▶ **Instructions to follow**
In full and without alteration, print the entries that follow.

-*-

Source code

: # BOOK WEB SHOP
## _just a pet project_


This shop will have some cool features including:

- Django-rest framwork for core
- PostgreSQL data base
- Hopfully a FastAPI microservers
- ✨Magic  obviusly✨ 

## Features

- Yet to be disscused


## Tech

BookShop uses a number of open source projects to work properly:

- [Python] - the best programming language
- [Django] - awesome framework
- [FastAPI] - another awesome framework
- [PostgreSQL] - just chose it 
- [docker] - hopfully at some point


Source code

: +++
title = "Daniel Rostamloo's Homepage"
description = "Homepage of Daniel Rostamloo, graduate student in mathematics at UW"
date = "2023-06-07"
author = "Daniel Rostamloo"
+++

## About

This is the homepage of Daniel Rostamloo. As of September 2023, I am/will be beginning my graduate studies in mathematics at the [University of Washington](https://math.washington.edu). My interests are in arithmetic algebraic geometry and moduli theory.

-*-

▶ **Response area**
Source code

: # BOOK WEB SHOP
## _just a pet project_


This shop will have some cool features including:

- Django-rest framwork for core
- PostgreSQL data base
- Hopfully a FastAPI microservers
- ✨Magic  obviusly✨ 

## Features

- Yet to be disscused


## Tech

BookShop uses a number of open source projects to work properly:

- [Python] - the best programming language
- [Django] - awesome framework
- [FastAPI] - another awesome framework
- [PostgreSQL] - just chose it 
- [docker] - hopfully at some point


Source code

: +++
title = "Daniel Rostamloo's Homepage"
description = "Homepage of Daniel Rostamloo, graduate student in mathematics at UW"
date = "2023-06-07"
author = "Daniel Rostamloo"
+++

## About

This is the homepage of Daniel Rostamloo. As of September 2023, I am/will be beginning my graduate studies in mathematics at the [University of Washington](https://math.washington.edu). My interests are in arithmetic algebraic geometry and moduli theory.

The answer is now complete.